Zat obat diklasifikasikan menjadi empat kategori berdasarkan kelarutan dan
permeabilitas usus. Interaksi obat-makanan umumnya bisa terjadi diprediksi
berdasarkan kelas BCS. Obat golongan 1 dengan kelarutan/permeabilitas tinggi;
makanan tinggi lemak AS tidak akan berpengaruh signifikan terhadap
bioavailabilitas obat, obat kelas 2 usia dengan kelarutan rendah/permeabilitas
tinggi; analitik bungkil tinggi lemak akan meningkatkan bioavailabilitas obat,
kelas 3 dan obat dengan kelarutan tinggi/permeabilitas rendah; tinggi lemak
(tepung AUC akan menurunkan bioavailabilitas obat, obat kelas 4 (SAS dengan
kelarutan rendah-permeabilitas rendah; sulit untuk memprediksi apa yang akan
terjadi) efek makanan dengan mengklasifikasikan obat berdasarkan kelarutan,
permeabilitas dan dosis senyawa (Omachi dkk., 2019).
BAB III
METODE

3.1 Alat dan Bahan


1. Alat
Alat yang digunakan dalam percobaan ini yaitu :
a.
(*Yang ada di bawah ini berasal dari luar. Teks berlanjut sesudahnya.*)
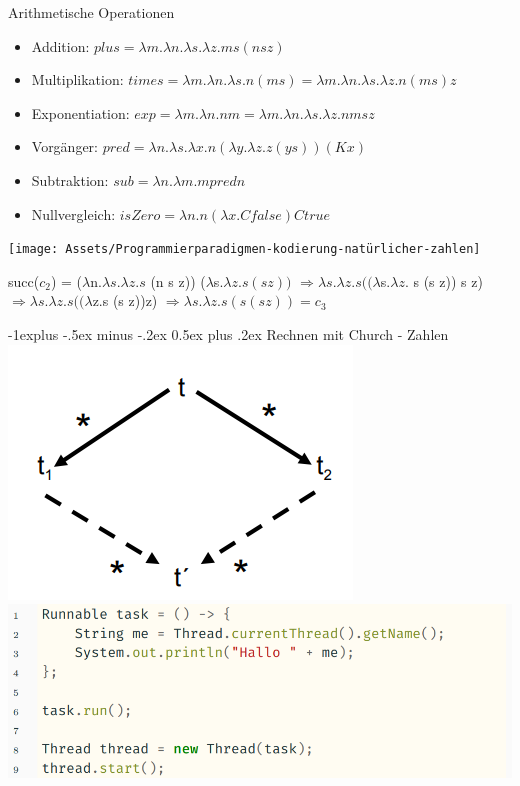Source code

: \documentclass[10pt]{article}
\makeatletter
\renewcommand{\subsection}{\@startsection{subsection}{2}{0mm}%
                                {-1explus -.5ex minus -.2ex}%
                                {0.5ex plus .2ex}%
                                {\normalfont\normalsize\bfseries}}
\makeatother
\begin{document}
  Arithmetische Operationen
  \begin{itemize}
    \item Addition:   $plus = \lambda m. \lambda n. \lambda s. \lambda z. m s (n s z)$
    \item Multiplikation: $times = \lambda m. \lambda n. \lambda s. n (m s) = \lambda m. \lambda n. \lambda s. \lambda z. n (m s) z$
    \item Exponentiation: $exp = \lambda m. \lambda n. n m = \lambda m. \lambda n. \lambda s. \lambda z. n m s z$
    \item Vorgänger:  $pred = \lambda n.\lambda s.\lambda x. n (\lambda y.\lambda z. z (y s))(K x)$
    \item Subtraktion: $sub = \lambda n.\lambda m. m pred n$
    \item Nullvergleich: $isZero = \lambda n. n (\lambda x. C false ) C true$
  \end{itemize}
  \begin{center}
    \texttt{[image: Assets/Programmierparadigmen-kodierung-natürlicher-zahlen]}
  \end{center}
  
  succ($c_2$) = ($\lambda$\color{blue}n\color{black}.$\lambda s.\lambda z.s$ (\color{blue}n\color{black} s z)) \color{red} ($\lambda$s.$\lambda z.s (s z))$ \color{black}
  \subitem $\Rightarrow\lambda s.\lambda z.s ((\lambda$\color{blue}s\color{black}.$\lambda z.$ \color{blue} s \color{black}(\color{blue}s\color{black} z)) s z)
  \subitem $\Rightarrow\lambda s.\lambda z.s((\lambda$\color{blue}z\color{black}.s (s \color{blue}z\color{black}))\color{red}z\color{black})
  \subitem $\Rightarrow\lambda s.\lambda z.s(s(s z)) = c_3$

  \subsection{Rechnen mit Church - Zahlen }
  \includegraphics[width=0.4\linewidth]{Assets/Programmierparadigmen-diamant-eigenschaft}
  \includegraphics[width=0.4\linewidth]{Assets/Programmierparadigmen-code-snippet-01.png}
  
\end{document}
Batang pengaduk
b. Gelas kimia
c. Gelas ukur
d. Spoit injeksi 1 ml
2. Bahan
Bahan yang digunakan dalam percobaan ini yaitu :
a. Alkohol 70%
b. Aqua pro injeksi
c. Fenobarbital injeksi
d. Handscoon
e. Hewan coba (Mus musculus)
3.2 Uraian Bahan
1. Alkohol (Ditjen POM, 2020 : 537)
Nama resmi : AETHANOLUM
Nama lain : Alkohol, etanol, ethyl alkohol
Rumus molekul : C2 H6 O
Berat molekul : 46,07 g/mol
Rumus struktur :

Pemerian : Cairan tidak berwarna, jernih, mudah menguap,


dan ..mudah bergerak, bau khas, rasa panas, mudah
..terbakar, dan memberikan nyala biru yang tidak
..berasap.
Kelarutan : Sangat mudah larut dalam air, dalam kloroform P
..dan dalam eter P
Penyimpanan : Dalam wadah tertutup rapat
Kegunaan : Sebagai zat tambahan

2. Aquadest pro injeksi (Ditjen POM, 1979: 96)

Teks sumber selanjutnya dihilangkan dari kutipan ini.